ABOUT THIS TASK: The answer must consist of every line below containing "Surveillance".

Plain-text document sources
************
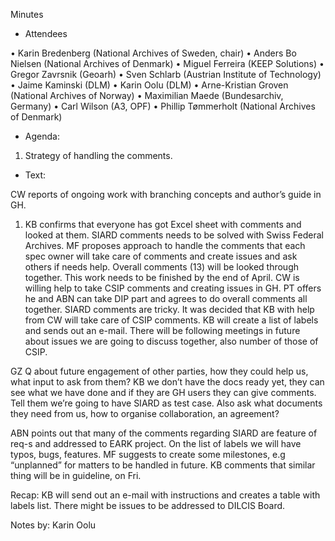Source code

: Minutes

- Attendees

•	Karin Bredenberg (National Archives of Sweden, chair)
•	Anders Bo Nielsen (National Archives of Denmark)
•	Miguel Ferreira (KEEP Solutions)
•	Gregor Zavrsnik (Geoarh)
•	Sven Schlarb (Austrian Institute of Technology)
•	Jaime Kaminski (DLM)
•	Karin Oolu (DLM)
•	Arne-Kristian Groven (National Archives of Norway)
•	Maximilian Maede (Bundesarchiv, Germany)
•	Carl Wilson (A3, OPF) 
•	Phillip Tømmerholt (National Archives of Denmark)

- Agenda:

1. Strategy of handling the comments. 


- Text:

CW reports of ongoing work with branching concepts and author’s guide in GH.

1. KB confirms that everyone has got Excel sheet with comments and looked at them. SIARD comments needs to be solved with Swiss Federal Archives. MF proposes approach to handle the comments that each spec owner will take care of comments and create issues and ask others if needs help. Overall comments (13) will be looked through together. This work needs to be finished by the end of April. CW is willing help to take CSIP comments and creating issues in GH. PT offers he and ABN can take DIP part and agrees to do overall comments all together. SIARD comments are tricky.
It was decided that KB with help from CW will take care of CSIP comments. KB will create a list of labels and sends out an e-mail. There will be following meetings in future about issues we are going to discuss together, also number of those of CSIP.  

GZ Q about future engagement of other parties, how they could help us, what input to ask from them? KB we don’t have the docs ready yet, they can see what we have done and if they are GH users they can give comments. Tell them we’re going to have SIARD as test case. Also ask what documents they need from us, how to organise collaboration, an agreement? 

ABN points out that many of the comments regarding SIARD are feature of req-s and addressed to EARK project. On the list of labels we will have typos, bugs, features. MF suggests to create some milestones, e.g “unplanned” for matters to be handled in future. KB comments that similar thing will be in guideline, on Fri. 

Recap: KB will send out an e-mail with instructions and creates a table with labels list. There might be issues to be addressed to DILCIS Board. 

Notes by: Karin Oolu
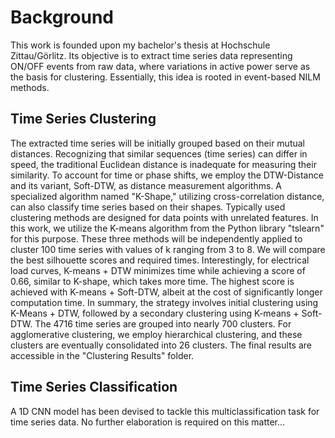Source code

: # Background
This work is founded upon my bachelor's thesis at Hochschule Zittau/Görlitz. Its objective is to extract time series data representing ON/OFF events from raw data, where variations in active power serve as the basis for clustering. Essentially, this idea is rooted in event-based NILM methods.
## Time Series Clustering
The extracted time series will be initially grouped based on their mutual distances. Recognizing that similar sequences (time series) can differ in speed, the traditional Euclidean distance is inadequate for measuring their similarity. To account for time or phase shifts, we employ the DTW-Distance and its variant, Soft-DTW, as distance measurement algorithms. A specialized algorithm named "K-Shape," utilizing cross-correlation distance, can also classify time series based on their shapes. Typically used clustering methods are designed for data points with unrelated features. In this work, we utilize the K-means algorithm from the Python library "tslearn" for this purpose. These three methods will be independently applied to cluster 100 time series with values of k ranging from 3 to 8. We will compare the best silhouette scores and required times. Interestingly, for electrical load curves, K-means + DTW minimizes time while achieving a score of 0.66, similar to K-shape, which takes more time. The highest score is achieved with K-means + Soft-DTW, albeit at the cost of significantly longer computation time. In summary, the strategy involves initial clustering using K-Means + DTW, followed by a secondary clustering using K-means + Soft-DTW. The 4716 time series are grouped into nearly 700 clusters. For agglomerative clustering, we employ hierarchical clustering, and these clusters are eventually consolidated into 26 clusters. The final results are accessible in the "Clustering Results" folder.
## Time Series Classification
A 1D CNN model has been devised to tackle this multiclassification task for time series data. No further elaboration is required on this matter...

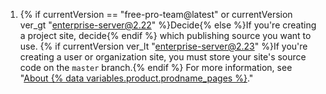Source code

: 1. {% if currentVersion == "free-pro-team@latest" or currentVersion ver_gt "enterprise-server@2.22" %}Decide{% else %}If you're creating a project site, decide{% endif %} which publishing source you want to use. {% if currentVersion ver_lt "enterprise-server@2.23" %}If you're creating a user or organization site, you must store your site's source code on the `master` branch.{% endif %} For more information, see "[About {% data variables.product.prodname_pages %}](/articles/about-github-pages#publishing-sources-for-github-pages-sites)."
************
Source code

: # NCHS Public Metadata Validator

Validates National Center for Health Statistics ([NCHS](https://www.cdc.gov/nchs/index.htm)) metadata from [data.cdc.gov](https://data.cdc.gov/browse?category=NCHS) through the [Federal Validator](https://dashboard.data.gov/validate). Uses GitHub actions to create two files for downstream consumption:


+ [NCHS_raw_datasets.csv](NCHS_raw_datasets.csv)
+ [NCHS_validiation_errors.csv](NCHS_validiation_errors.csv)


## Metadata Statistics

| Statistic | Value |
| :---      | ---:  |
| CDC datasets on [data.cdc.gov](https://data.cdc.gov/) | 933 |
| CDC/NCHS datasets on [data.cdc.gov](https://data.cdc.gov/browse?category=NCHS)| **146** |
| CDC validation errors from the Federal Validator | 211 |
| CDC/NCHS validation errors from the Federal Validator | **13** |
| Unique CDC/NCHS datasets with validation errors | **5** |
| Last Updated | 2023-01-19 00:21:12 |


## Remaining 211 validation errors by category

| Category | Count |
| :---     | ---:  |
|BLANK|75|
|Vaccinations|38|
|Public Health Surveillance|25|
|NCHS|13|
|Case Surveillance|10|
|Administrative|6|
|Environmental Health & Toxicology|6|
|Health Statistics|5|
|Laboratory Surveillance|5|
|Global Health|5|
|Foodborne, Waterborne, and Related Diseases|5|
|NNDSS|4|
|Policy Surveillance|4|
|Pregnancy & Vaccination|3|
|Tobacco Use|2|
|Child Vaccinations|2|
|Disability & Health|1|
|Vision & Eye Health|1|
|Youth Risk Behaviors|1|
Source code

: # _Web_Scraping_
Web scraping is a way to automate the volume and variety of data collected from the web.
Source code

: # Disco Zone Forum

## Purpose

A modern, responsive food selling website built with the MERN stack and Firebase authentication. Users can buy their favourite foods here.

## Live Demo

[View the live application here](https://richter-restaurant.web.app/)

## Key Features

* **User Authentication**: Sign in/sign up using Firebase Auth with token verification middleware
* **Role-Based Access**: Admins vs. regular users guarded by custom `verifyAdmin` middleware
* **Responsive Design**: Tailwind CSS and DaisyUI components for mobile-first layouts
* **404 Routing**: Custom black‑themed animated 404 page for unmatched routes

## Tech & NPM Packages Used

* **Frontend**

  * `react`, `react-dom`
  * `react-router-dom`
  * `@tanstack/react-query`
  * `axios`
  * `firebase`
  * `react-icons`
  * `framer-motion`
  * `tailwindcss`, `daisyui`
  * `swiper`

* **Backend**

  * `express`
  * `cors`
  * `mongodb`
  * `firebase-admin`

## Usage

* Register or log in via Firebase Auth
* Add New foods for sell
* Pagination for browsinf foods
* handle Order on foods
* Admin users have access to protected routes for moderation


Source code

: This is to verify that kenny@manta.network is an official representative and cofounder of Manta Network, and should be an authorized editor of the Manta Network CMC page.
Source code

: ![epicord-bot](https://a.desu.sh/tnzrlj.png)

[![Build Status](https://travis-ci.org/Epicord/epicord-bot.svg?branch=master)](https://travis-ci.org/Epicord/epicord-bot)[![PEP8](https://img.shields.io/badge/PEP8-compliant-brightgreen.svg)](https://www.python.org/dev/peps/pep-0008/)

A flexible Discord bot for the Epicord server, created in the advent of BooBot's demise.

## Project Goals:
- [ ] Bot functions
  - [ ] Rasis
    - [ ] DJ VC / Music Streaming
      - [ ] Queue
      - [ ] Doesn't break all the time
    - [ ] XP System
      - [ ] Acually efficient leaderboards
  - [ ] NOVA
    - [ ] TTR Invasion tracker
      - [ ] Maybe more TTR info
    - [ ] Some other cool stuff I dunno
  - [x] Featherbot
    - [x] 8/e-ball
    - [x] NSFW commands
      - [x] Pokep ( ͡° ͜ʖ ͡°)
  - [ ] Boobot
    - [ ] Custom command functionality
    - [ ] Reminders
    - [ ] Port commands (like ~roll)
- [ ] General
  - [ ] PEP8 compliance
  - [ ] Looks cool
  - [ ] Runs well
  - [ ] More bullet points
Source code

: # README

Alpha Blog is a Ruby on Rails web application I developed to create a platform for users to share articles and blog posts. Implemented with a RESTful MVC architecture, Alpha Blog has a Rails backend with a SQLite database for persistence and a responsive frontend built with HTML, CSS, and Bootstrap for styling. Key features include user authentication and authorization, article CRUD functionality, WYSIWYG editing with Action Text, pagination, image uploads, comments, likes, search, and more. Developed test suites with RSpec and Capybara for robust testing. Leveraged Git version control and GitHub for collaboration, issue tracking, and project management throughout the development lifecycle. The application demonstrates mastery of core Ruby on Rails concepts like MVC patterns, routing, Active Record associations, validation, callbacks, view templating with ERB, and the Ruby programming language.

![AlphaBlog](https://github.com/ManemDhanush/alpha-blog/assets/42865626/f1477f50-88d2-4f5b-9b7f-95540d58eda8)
************
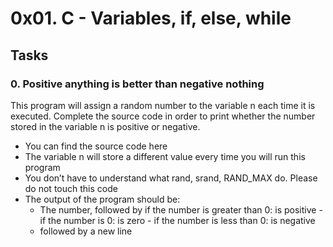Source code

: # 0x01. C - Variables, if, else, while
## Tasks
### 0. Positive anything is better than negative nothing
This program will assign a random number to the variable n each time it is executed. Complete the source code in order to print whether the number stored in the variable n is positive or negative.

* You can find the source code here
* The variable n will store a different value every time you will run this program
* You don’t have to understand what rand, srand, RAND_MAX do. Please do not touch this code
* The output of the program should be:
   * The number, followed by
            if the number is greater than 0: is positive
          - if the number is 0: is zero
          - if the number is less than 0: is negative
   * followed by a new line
************
EXPECTED ANSWER:
|Public Health Surveillance|25|
|Case Surveillance|10|
|Laboratory Surveillance|5|
|Policy Surveillance|4|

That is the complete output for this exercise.